* _What is required_
Each line in the listing below that contains "different" should be returned.

* _Input data_

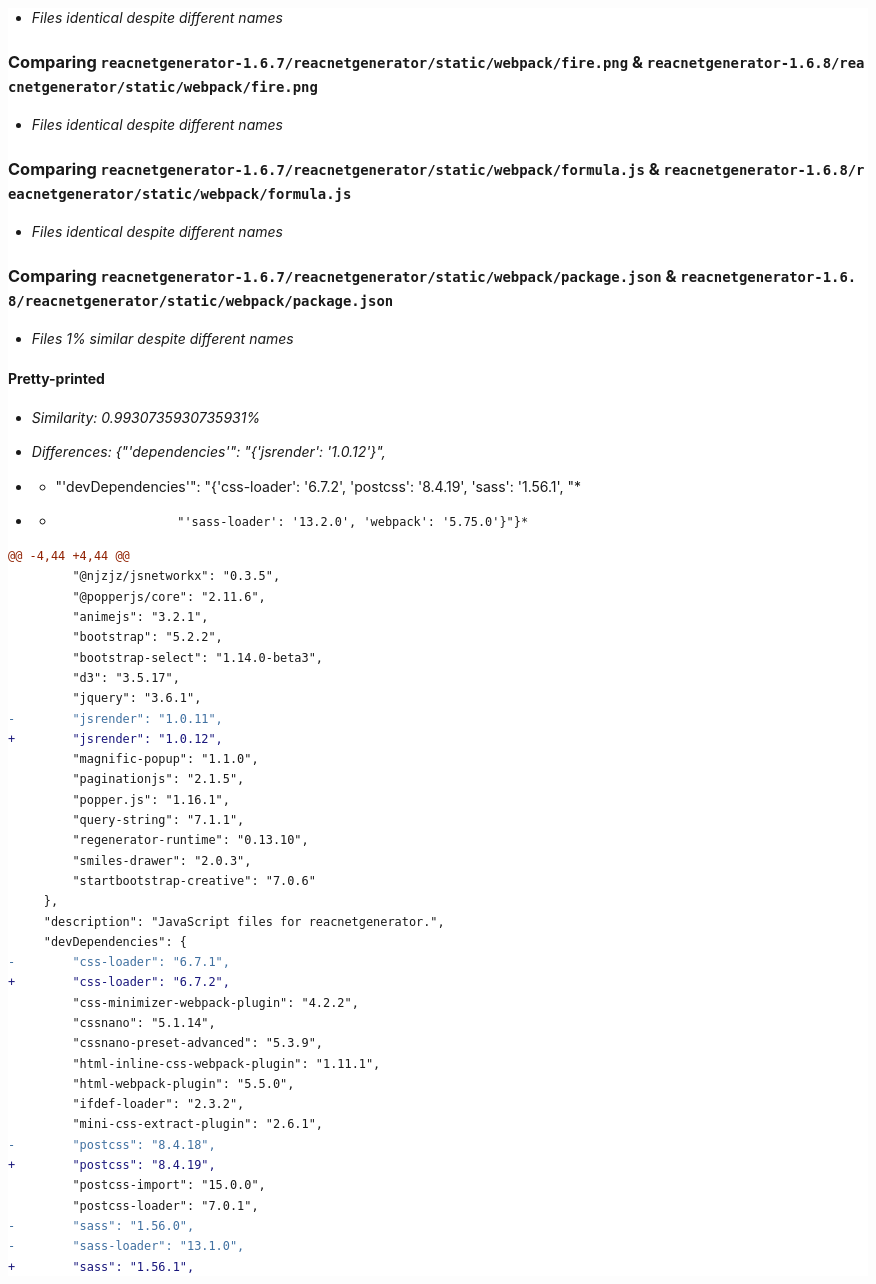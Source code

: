  * *Files identical despite different names*

### Comparing `reacnetgenerator-1.6.7/reacnetgenerator/static/webpack/fire.png` & `reacnetgenerator-1.6.8/reacnetgenerator/static/webpack/fire.png`

 * *Files identical despite different names*

### Comparing `reacnetgenerator-1.6.7/reacnetgenerator/static/webpack/formula.js` & `reacnetgenerator-1.6.8/reacnetgenerator/static/webpack/formula.js`

 * *Files identical despite different names*

### Comparing `reacnetgenerator-1.6.7/reacnetgenerator/static/webpack/package.json` & `reacnetgenerator-1.6.8/reacnetgenerator/static/webpack/package.json`

 * *Files 1% similar despite different names*

#### Pretty-printed

 * *Similarity: 0.9930735930735931%*

 * *Differences: {"'dependencies'": "{'jsrender': '1.0.12'}",*

 * * "'devDependencies'": "{'css-loader': '6.7.2', 'postcss': '8.4.19', 'sass': '1.56.1', "*

 * *                      "'sass-loader': '13.2.0', 'webpack': '5.75.0'}"}*

```diff
@@ -4,44 +4,44 @@
         "@njzjz/jsnetworkx": "0.3.5",
         "@popperjs/core": "2.11.6",
         "animejs": "3.2.1",
         "bootstrap": "5.2.2",
         "bootstrap-select": "1.14.0-beta3",
         "d3": "3.5.17",
         "jquery": "3.6.1",
-        "jsrender": "1.0.11",
+        "jsrender": "1.0.12",
         "magnific-popup": "1.1.0",
         "paginationjs": "2.1.5",
         "popper.js": "1.16.1",
         "query-string": "7.1.1",
         "regenerator-runtime": "0.13.10",
         "smiles-drawer": "2.0.3",
         "startbootstrap-creative": "7.0.6"
     },
     "description": "JavaScript files for reacnetgenerator.",
     "devDependencies": {
-        "css-loader": "6.7.1",
+        "css-loader": "6.7.2",
         "css-minimizer-webpack-plugin": "4.2.2",
         "cssnano": "5.1.14",
         "cssnano-preset-advanced": "5.3.9",
         "html-inline-css-webpack-plugin": "1.11.1",
         "html-webpack-plugin": "5.5.0",
         "ifdef-loader": "2.3.2",
         "mini-css-extract-plugin": "2.6.1",
-        "postcss": "8.4.18",
+        "postcss": "8.4.19",
         "postcss-import": "15.0.0",
         "postcss-loader": "7.0.1",
-        "sass": "1.56.0",
-        "sass-loader": "13.1.0",
+        "sass": "1.56.1",
```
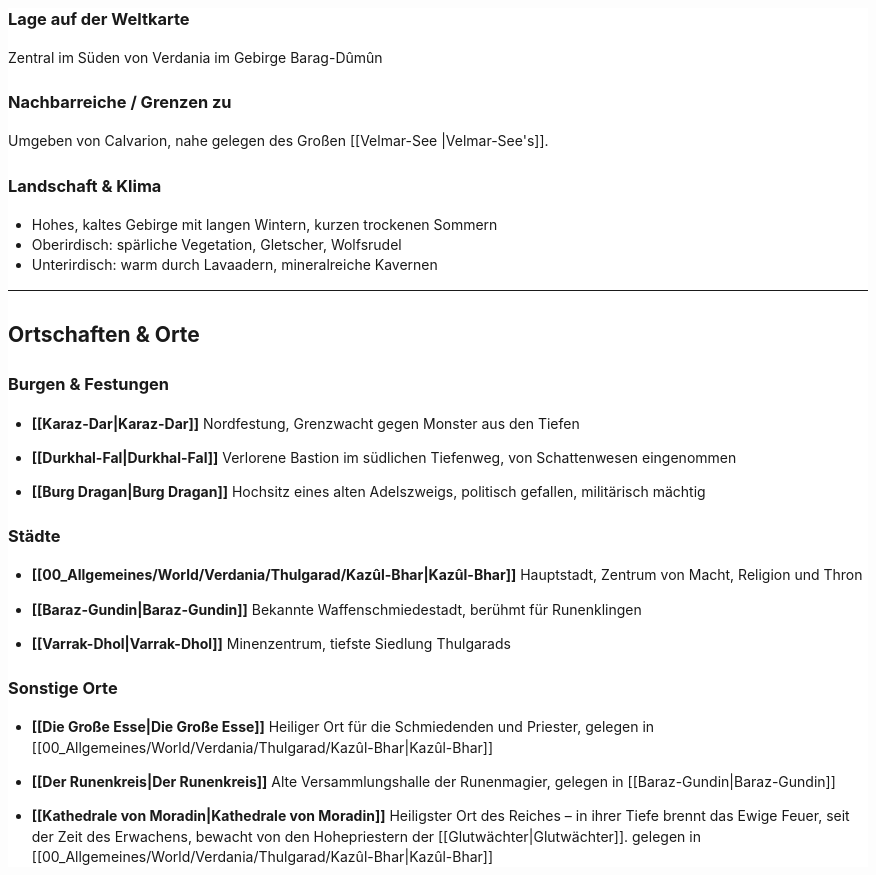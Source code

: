 ### Lage auf der Weltkarte

Zentral im Süden von Verdania im Gebirge Barag-Dûmûn

### Nachbarreiche / Grenzen zu

Umgeben von Calvarion, nahe gelegen des Großen [[Velmar-See \|Velmar-See's]].

### Landschaft & Klima

- Hohes, kaltes Gebirge mit langen Wintern, kurzen trockenen Sommern
- Oberirdisch: spärliche Vegetation, Gletscher, Wolfsrudel
- Unterirdisch: warm durch Lavaadern, mineralreiche Kavernen

--- 

## **Ortschaften & Orte**

### Burgen & Festungen

-  **[[Karaz-Dar\|Karaz-Dar]]** 
	  Nordfestung, Grenzwacht gegen Monster aus den Tiefen

- **[[Durkhal-Fal\|Durkhal-Fal]]**
	 Verlorene Bastion im südlichen Tiefenweg, von Schattenwesen eingenommen

- **[[Burg Dragan\|Burg Dragan]]** 
	 Hochsitz eines alten Adelszweigs, politisch gefallen, militärisch mächtig

### Städte

- **[[00_Allgemeines/World/Verdania/Thulgarad/Kazûl-Bhar\|Kazûl-Bhar]]** 
	 Hauptstadt, Zentrum von Macht, Religion und Thron

- **[[Baraz-Gundin\|Baraz-Gundin]]** 
	 Bekannte Waffenschmiedestadt, berühmt für Runenklingen

- **[[Varrak-Dhol\|Varrak-Dhol]]** 
	 Minenzentrum, tiefste Siedlung Thulgarads


### Sonstige Orte

- **[[Die Große Esse\|Die Große Esse]]** 
	 Heiliger Ort für die Schmiedenden und Priester, 
	 gelegen in [[00_Allgemeines/World/Verdania/Thulgarad/Kazûl-Bhar\|Kazûl-Bhar]]

- **[[Der Runenkreis\|Der Runenkreis]]** 
	 Alte Versammlungshalle der Runenmagier, 
	 gelegen in [[Baraz-Gundin\|Baraz-Gundin]]

- **[[Kathedrale von Moradin\|Kathedrale von Moradin]]**
	 Heiligster Ort des Reiches – in ihrer Tiefe brennt das Ewige Feuer, seit der Zeit des Erwachens, bewacht von den Hohepriestern der [[Glutwächter\|Glutwächter]]. 
	 gelegen in [[00_Allgemeines/World/Verdania/Thulgarad/Kazûl-Bhar\|Kazûl-Bhar]]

* _Written response_
:  * *Files identical despite different names*
 * *Files identical despite different names*
 * *Files identical despite different names*
 * *Files 1% similar despite different names*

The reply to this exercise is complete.